Segment Start: Provided material

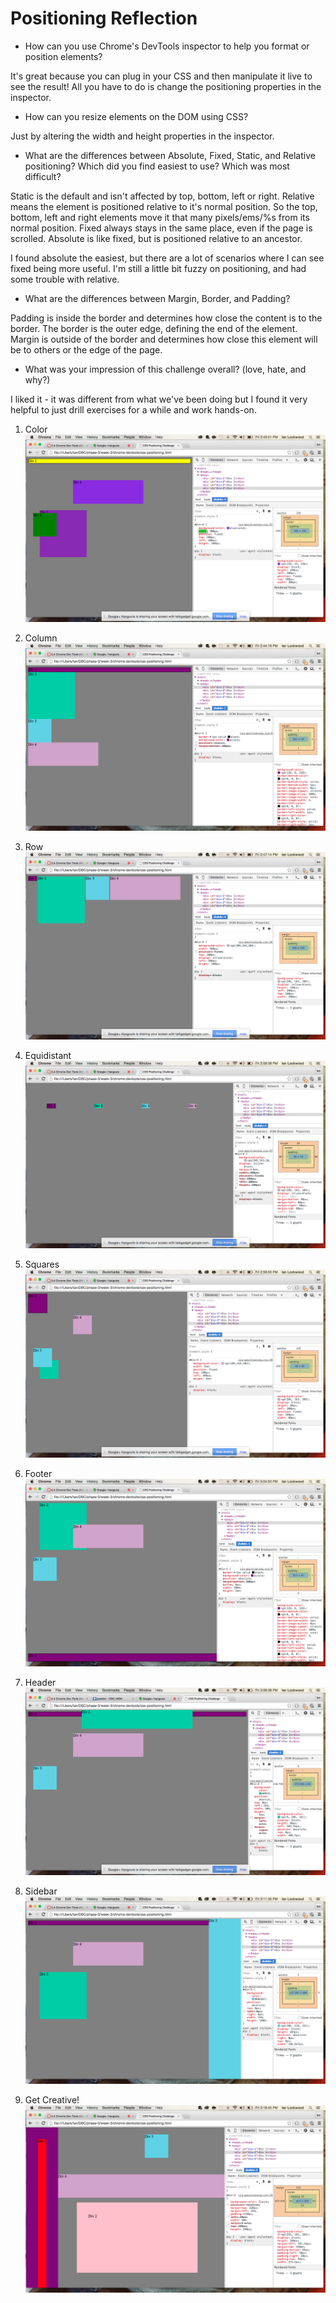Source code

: # Positioning Reflection

- How can you use Chrome's DevTools inspector to help you format or position elements?

It's great because you can plug in your CSS and then manipulate it live to see the result! All you have to do is change the positioning properties in the inspector.

- How can you resize elements on the DOM using CSS?

Just by altering the width and height properties in the inspector.

- What are the differences between Absolute, Fixed, Static, and Relative positioning? Which did you find easiest to use? Which was most difficult?

Static is the default and isn't affected by top, bottom, left or right.
Relative means the element is positioned relative to it's normal position. So the top, bottom, left and right elements move it that many pixels/ems/%s from its normal position.
Fixed always stays in the same place, even if the page is scrolled.
Absolute is like fixed, but is positioned relative to an ancestor.

I found absolute the easiest, but there are a lot of scenarios where I can see fixed being more useful. I'm still a little bit fuzzy on positioning, and had some trouble with relative.


- What are the differences between Margin, Border, and Padding?

Padding is inside the border and determines how close the content is to the border. The border is the outer edge, defining the end of the element. Margin is outside of the border and determines how close this element will be to others or the edge of the page.

- What was your impression of this challenge overall? (love, hate, and why?)

I liked it - it was different from what we've been doing but I found it very helpful to just drill exercises for a while and work hands-on.

1. Color
![1. Color](../imgs/1-color.png)

2. Column
![2. Column](../imgs/2-column.png)

3. Row
![3. Row](../imgs/3-row.png)

4. Equidistant
![4. Equidistant](../imgs/4-equidistant.png)

5. Squares
![5. Squares](../imgs/5-squares.png)

6. Footer
![6. Footer](../imgs/6-footer.png)

7. Header
![7. Header](../imgs/7-header.png)

8. Sidebar
![8. Sidebar](../imgs/8-sidebar.png)

9. Get Creative!
![9. Get Creative!](../imgs/9-get-creative.png)
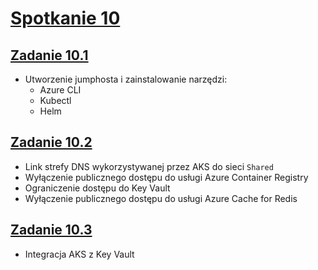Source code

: # [Spotkanie 10](https://github.com/cloudstateu/kurs-iac-terraform/blob/master/Zjazd10/zadania.md)


## [Zadanie 10.1](./zadanie1)

* Utworzenie jumphosta i zainstalowanie narzędzi:
    * Azure CLI
    * Kubectl
    * Helm

## [Zadanie 10.2](./zadanie2)

* Link strefy DNS wykorzystywanej przez AKS do sieci `Shared`
* Wyłączenie publicznego dostępu do usługi Azure Container Registry
* Ograniczenie dostępu do Key Vault
* Wyłączenie publicznego dostępu do usługi Azure Cache for Redis

## [Zadanie 10.3](./zadanie3)

* Integracja AKS z Key Vault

Segment End: Provided material

_Work instruction_.
Set down all the entries exactly as they appear, but skip any pictures.

_Written answer_.
Source code

: # Positioning Reflection

- How can you use Chrome's DevTools inspector to help you format or position elements?

It's great because you can plug in your CSS and then manipulate it live to see the result! All you have to do is change the positioning properties in the inspector.

- How can you resize elements on the DOM using CSS?

Just by altering the width and height properties in the inspector.

- What are the differences between Absolute, Fixed, Static, and Relative positioning? Which did you find easiest to use? Which was most difficult?

Static is the default and isn't affected by top, bottom, left or right.
Relative means the element is positioned relative to it's normal position. So the top, bottom, left and right elements move it that many pixels/ems/%s from its normal position.
Fixed always stays in the same place, even if the page is scrolled.
Absolute is like fixed, but is positioned relative to an ancestor.

I found absolute the easiest, but there are a lot of scenarios where I can see fixed being more useful. I'm still a little bit fuzzy on positioning, and had some trouble with relative.


- What are the differences between Margin, Border, and Padding?

Padding is inside the border and determines how close the content is to the border. The border is the outer edge, defining the end of the element. Margin is outside of the border and determines how close this element will be to others or the edge of the page.

- What was your impression of this challenge overall? (love, hate, and why?)

I liked it - it was different from what we've been doing but I found it very helpful to just drill exercises for a while and work hands-on.

1. Color
![1. Color](../imgs/1-color.png)

2. Column
![2. Column](../imgs/2-column.png)

3. Row
![3. Row](../imgs/3-row.png)

4. Equidistant
![4. Equidistant](../imgs/4-equidistant.png)

5. Squares
![5. Squares](../imgs/5-squares.png)

6. Footer
![6. Footer](../imgs/6-footer.png)

7. Header
![7. Header](../imgs/7-header.png)

8. Sidebar
![8. Sidebar](../imgs/8-sidebar.png)

9. Get Creative!
![9. Get Creative!](../imgs/9-get-creative.png)
Source code

: # [Spotkanie 10](https://github.com/cloudstateu/kurs-iac-terraform/blob/master/Zjazd10/zadania.md)


## [Zadanie 10.1](./zadanie1)

* Utworzenie jumphosta i zainstalowanie narzędzi:
    * Azure CLI
    * Kubectl
    * Helm

## [Zadanie 10.2](./zadanie2)

* Link strefy DNS wykorzystywanej przez AKS do sieci `Shared`
* Wyłączenie publicznego dostępu do usługi Azure Container Registry
* Ograniczenie dostępu do Key Vault
* Wyłączenie publicznego dostępu do usługi Azure Cache for Redis

## [Zadanie 10.3](./zadanie3)

* Integracja AKS z Key Vault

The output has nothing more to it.